━━━ Entries provided ━━━
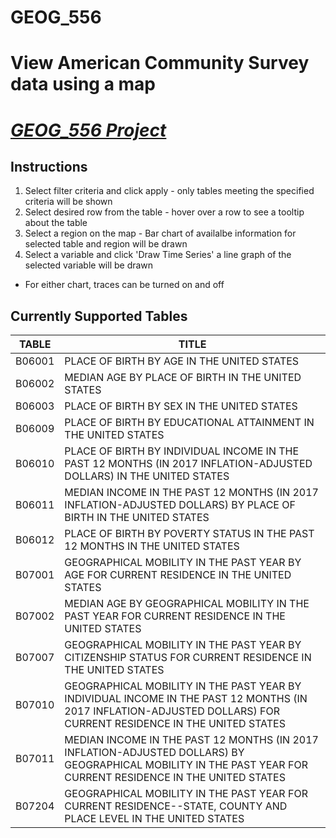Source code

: # GEOG_556

View American Community Survey data using a map
===

<a href="https://dbmellen.github.io/GEOG_556/Donald_Mellen_Project.html" target="_blank">***GEOG_556 Project***</a>
================

Instructions
-----------

1. Select filter criteria and click apply - only tables meeting the specified criteria will be shown 
2. Select desired row from the table - hover over a row to see a tooltip about the table 
3. Select a region on the map - Bar chart of availalbe information for selected table and region will be drawn 
4. Select a variable and click 'Draw Time Series' a line graph of the selected variable will be drawn 

* For either chart, traces can be turned on and off 

Currently Supported Tables
--------------------------

|TABLE|TITLE|
|---|---|
|B06001|PLACE OF BIRTH BY AGE IN THE UNITED STATES|
|B06002|MEDIAN AGE BY PLACE OF BIRTH IN THE UNITED STATES|
|B06003|PLACE OF BIRTH BY SEX IN THE UNITED STATES|
|B06009|PLACE OF BIRTH BY EDUCATIONAL ATTAINMENT IN THE UNITED STATES|
|B06010|PLACE OF BIRTH BY INDIVIDUAL INCOME IN THE PAST 12 MONTHS (IN 2017 INFLATION-ADJUSTED DOLLARS) IN THE UNITED STATES|
|B06011|MEDIAN INCOME IN THE PAST 12 MONTHS (IN 2017 INFLATION-ADJUSTED DOLLARS) BY PLACE OF BIRTH IN THE UNITED STATES|
|B06012|PLACE OF BIRTH BY POVERTY STATUS IN THE PAST 12 MONTHS IN THE UNITED STATES|
|B07001|GEOGRAPHICAL MOBILITY IN THE PAST YEAR BY AGE FOR CURRENT RESIDENCE IN THE UNITED STATES|
|B07002|MEDIAN AGE BY GEOGRAPHICAL MOBILITY IN THE PAST YEAR FOR CURRENT RESIDENCE IN THE UNITED STATES|
|B07007|GEOGRAPHICAL MOBILITY IN THE PAST YEAR BY CITIZENSHIP STATUS FOR CURRENT RESIDENCE IN THE UNITED STATES|
|B07010|GEOGRAPHICAL MOBILITY IN THE PAST YEAR BY INDIVIDUAL INCOME IN THE PAST 12 MONTHS (IN 2017 INFLATION-ADJUSTED DOLLARS) FOR CURRENT RESIDENCE IN THE UNITED STATES|
|B07011|MEDIAN INCOME IN THE PAST 12 MONTHS (IN 2017 INFLATION-ADJUSTED DOLLARS) BY GEOGRAPHICAL MOBILITY IN THE PAST YEAR FOR CURRENT RESIDENCE IN THE UNITED STATES|
|B07204|GEOGRAPHICAL MOBILITY IN THE PAST YEAR FOR CURRENT RESIDENCE--STATE, COUNTY AND PLACE LEVEL IN THE UNITED STATES|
━━━
• **Exercise directions**
Please give back exactly the lines of the listing above that run from the one containing "2. Select desired" through the one containing "STATUS FOR CURRENT RESIDENCE IN THE UNITED STATES|", and only those.

• **Answer below**
2. Select desired row from the table - hover over a row to see a tooltip about the table 
3. Select a region on the map - Bar chart of availalbe information for selected table and region will be drawn 
4. Select a variable and click 'Draw Time Series' a line graph of the selected variable will be drawn 

* For either chart, traces can be turned on and off 

Currently Supported Tables
--------------------------

|TABLE|TITLE|
|---|---|
|B06001|PLACE OF BIRTH BY AGE IN THE UNITED STATES|
|B06002|MEDIAN AGE BY PLACE OF BIRTH IN THE UNITED STATES|
|B06003|PLACE OF BIRTH BY SEX IN THE UNITED STATES|
|B06009|PLACE OF BIRTH BY EDUCATIONAL ATTAINMENT IN THE UNITED STATES|
|B06010|PLACE OF BIRTH BY INDIVIDUAL INCOME IN THE PAST 12 MONTHS (IN 2017 INFLATION-ADJUSTED DOLLARS) IN THE UNITED STATES|
|B06011|MEDIAN INCOME IN THE PAST 12 MONTHS (IN 2017 INFLATION-ADJUSTED DOLLARS) BY PLACE OF BIRTH IN THE UNITED STATES|
|B06012|PLACE OF BIRTH BY POVERTY STATUS IN THE PAST 12 MONTHS IN THE UNITED STATES|
|B07001|GEOGRAPHICAL MOBILITY IN THE PAST YEAR BY AGE FOR CURRENT RESIDENCE IN THE UNITED STATES|
|B07002|MEDIAN AGE BY GEOGRAPHICAL MOBILITY IN THE PAST YEAR FOR CURRENT RESIDENCE IN THE UNITED STATES|
|B07007|GEOGRAPHICAL MOBILITY IN THE PAST YEAR BY CITIZENSHIP STATUS FOR CURRENT RESIDENCE IN THE UNITED STATES|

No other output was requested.